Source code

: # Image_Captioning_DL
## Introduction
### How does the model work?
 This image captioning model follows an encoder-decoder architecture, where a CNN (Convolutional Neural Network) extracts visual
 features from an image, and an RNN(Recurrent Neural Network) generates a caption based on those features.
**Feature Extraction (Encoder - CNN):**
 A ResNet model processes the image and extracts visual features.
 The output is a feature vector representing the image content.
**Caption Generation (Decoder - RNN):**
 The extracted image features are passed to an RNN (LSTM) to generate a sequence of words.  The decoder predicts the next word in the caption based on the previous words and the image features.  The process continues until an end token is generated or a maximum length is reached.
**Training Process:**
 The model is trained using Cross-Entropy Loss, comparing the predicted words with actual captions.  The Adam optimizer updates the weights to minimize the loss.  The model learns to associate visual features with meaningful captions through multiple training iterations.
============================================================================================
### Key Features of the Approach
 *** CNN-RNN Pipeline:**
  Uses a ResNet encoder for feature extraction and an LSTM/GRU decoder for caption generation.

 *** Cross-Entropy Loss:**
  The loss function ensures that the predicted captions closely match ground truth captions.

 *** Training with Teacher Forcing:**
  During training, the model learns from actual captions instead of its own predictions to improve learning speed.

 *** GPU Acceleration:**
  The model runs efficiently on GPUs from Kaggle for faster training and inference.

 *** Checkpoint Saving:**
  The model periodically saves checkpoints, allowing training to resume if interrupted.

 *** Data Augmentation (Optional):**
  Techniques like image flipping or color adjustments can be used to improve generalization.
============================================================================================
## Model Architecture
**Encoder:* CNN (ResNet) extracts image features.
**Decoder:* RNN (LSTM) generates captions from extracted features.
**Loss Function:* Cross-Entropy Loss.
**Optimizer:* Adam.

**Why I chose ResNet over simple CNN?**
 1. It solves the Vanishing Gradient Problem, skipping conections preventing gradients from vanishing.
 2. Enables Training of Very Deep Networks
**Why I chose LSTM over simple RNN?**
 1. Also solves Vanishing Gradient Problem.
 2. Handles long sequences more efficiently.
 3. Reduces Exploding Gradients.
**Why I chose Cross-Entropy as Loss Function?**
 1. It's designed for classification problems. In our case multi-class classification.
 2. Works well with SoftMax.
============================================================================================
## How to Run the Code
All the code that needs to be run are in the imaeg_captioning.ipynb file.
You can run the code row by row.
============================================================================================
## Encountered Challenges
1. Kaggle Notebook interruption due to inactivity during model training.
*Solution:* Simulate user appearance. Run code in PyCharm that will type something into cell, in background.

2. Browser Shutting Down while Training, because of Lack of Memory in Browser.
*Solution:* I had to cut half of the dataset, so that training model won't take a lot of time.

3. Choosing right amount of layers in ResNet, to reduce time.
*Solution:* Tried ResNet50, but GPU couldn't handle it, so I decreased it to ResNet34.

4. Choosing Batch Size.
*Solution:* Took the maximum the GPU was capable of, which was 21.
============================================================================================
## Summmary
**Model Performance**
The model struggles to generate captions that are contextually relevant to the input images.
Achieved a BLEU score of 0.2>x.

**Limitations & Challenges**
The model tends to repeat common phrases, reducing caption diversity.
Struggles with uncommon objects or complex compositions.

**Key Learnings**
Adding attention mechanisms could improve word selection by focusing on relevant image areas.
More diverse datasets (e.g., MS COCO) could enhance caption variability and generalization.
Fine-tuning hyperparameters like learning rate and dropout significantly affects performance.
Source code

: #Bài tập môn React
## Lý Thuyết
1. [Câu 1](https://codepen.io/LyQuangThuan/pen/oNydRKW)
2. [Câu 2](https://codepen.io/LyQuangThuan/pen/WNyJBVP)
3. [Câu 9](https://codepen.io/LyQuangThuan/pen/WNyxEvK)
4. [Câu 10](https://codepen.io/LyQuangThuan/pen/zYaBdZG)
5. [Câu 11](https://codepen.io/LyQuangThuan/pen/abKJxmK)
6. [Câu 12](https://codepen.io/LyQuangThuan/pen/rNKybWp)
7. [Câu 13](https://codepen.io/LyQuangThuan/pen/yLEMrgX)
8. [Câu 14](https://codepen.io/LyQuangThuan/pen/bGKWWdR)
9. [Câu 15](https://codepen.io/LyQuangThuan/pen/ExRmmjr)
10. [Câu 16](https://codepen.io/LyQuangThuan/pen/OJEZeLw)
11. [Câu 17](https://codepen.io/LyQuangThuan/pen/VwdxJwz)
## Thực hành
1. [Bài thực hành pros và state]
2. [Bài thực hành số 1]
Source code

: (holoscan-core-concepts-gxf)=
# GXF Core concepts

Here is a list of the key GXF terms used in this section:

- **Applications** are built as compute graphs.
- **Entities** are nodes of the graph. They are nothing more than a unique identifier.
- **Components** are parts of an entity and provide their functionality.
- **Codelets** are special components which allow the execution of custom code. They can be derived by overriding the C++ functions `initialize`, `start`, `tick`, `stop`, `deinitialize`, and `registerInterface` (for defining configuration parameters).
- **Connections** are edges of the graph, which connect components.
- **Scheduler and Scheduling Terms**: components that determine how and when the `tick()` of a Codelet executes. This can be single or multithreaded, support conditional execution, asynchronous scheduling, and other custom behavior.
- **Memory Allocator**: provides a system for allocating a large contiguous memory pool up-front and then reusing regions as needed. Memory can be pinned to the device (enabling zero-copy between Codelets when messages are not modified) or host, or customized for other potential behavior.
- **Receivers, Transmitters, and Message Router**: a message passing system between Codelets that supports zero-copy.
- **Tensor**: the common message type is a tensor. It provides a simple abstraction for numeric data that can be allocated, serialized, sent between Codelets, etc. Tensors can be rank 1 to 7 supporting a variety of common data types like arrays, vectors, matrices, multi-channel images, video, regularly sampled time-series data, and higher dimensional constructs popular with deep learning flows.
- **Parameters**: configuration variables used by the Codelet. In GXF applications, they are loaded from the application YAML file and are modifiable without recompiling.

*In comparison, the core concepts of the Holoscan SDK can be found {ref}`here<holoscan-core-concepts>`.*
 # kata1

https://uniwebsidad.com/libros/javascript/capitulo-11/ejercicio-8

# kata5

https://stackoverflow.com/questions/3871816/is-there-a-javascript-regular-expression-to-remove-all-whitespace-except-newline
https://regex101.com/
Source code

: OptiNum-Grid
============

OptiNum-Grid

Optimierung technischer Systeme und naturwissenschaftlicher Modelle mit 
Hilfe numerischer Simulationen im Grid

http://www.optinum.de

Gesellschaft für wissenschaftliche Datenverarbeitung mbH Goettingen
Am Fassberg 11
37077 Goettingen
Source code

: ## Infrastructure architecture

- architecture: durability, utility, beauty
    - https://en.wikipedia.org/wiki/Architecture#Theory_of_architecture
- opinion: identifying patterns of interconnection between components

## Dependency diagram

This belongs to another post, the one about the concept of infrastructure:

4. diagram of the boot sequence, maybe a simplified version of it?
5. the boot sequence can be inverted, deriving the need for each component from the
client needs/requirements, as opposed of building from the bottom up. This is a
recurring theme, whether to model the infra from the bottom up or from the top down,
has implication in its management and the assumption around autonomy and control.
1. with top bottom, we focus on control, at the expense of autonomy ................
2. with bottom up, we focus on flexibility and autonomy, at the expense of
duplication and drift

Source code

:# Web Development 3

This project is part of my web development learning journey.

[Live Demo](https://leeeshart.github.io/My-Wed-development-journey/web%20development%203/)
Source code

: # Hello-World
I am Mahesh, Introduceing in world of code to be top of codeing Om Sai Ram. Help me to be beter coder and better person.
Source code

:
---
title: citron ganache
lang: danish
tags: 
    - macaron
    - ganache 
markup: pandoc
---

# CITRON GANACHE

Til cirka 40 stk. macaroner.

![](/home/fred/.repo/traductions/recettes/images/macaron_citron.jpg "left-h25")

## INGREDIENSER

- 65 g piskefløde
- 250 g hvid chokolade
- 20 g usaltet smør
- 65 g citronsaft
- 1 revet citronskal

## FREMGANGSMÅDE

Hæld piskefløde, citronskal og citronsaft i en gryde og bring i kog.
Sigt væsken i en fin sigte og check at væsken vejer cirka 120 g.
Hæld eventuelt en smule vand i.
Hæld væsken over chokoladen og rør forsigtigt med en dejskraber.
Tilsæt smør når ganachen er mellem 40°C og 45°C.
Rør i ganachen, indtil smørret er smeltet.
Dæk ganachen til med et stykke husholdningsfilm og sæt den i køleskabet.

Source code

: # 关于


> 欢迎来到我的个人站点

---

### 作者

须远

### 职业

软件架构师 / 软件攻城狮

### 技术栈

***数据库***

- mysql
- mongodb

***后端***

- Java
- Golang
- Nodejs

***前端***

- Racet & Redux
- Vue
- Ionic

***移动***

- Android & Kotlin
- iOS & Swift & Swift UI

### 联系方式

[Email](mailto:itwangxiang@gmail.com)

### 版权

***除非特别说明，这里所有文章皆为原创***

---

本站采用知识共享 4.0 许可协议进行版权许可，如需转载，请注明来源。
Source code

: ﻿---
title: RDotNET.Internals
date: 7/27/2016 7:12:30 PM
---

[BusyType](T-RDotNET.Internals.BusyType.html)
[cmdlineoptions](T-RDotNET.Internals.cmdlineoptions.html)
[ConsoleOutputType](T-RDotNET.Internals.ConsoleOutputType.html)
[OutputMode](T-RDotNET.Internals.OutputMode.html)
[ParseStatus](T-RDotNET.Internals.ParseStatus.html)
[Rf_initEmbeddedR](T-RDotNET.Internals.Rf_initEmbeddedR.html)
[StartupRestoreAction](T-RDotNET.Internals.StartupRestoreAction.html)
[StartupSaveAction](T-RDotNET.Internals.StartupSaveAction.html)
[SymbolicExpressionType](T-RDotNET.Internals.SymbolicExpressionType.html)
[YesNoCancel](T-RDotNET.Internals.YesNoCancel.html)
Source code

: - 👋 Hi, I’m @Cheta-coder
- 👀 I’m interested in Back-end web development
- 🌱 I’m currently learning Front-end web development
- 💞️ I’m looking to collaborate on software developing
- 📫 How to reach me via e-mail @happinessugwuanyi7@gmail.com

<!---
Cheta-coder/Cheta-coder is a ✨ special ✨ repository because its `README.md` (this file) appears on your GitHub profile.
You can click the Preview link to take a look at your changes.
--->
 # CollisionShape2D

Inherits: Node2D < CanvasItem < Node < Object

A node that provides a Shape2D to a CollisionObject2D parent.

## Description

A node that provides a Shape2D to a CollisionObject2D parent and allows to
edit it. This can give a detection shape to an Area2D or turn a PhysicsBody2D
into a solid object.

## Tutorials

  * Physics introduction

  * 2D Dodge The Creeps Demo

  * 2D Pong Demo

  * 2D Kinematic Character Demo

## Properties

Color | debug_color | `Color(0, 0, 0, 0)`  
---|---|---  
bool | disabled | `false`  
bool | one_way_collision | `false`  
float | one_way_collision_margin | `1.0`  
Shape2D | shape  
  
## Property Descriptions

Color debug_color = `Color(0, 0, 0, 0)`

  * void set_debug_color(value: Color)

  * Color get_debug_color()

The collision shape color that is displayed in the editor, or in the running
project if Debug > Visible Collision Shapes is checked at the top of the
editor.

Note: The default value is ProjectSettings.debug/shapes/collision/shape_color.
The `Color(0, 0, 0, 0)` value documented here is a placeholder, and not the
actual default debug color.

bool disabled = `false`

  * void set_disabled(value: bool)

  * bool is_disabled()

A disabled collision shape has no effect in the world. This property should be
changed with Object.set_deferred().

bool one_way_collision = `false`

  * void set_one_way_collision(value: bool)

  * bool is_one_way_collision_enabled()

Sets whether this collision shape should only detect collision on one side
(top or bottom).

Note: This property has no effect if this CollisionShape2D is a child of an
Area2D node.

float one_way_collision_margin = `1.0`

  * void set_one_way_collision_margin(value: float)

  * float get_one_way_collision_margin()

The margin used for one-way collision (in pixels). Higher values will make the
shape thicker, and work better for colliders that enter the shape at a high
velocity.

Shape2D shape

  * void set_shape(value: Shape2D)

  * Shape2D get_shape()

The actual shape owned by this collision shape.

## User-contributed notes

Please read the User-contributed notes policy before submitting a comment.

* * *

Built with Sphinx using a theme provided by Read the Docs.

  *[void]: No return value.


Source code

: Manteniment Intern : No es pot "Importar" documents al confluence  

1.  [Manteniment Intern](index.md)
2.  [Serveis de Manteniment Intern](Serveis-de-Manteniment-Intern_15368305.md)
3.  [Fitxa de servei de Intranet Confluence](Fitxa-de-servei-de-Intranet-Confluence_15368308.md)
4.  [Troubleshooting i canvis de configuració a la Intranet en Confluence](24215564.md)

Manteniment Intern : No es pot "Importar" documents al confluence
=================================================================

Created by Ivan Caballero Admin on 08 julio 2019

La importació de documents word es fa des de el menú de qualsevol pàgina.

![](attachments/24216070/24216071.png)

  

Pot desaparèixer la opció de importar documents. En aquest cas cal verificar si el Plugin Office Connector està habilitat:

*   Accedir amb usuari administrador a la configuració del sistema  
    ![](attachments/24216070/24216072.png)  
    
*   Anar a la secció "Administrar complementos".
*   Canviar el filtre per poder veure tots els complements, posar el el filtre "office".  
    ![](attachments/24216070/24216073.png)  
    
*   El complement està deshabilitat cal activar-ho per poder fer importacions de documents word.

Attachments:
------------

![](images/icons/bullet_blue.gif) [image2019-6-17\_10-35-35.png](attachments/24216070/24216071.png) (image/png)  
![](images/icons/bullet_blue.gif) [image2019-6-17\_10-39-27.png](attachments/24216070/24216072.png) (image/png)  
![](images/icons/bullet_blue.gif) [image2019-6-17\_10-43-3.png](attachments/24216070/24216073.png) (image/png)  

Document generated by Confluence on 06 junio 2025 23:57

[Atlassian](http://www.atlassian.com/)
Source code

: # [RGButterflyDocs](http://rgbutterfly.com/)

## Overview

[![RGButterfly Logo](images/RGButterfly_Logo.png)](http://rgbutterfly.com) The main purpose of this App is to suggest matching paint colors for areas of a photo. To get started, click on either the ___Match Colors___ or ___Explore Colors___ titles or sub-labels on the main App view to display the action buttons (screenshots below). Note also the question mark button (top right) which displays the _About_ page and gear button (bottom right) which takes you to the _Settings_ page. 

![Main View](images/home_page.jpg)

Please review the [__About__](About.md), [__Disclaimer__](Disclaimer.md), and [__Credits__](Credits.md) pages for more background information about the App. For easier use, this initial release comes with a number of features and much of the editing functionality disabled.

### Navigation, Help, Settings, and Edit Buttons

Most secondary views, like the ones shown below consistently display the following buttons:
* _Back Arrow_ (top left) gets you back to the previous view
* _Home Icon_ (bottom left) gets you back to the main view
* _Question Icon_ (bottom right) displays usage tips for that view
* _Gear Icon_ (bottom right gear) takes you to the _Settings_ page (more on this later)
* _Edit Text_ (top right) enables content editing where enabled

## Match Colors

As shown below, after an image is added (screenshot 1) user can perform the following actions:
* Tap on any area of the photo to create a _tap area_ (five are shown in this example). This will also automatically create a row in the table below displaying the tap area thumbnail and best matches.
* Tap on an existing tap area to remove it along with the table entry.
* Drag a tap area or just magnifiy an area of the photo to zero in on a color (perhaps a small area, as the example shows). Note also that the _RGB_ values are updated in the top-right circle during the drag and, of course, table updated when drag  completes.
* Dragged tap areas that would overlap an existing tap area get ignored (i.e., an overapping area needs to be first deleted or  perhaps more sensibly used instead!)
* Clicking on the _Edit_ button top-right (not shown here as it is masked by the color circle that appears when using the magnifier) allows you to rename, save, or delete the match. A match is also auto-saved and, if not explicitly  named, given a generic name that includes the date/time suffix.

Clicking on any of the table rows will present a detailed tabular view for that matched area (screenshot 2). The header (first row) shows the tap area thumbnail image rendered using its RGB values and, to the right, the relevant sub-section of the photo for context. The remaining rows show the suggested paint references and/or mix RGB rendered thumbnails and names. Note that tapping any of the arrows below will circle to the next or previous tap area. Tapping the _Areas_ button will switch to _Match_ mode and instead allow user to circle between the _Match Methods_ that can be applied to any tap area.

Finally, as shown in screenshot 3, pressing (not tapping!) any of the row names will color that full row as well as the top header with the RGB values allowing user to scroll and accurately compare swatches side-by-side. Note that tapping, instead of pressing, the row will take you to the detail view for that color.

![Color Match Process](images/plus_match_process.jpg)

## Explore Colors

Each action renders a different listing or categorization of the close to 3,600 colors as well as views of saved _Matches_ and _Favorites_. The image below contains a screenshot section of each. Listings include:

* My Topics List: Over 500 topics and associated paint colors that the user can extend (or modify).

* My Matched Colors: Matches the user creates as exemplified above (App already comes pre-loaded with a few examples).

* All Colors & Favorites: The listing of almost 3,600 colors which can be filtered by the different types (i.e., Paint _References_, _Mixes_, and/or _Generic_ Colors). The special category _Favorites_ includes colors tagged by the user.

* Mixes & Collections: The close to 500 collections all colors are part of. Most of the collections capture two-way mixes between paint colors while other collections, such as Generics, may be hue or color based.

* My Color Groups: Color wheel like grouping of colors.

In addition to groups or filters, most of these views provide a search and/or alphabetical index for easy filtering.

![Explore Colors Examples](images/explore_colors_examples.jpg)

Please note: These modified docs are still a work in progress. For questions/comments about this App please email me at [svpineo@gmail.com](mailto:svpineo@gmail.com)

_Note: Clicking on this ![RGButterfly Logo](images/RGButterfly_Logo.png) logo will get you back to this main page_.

**PROBLEM TO WORK ON**
Copy each line of the listing in which the word "contributed" can be found.

**RESPONSE BOX**
## User-contributed notes
Please read the User-contributed notes policy before submitting a comment.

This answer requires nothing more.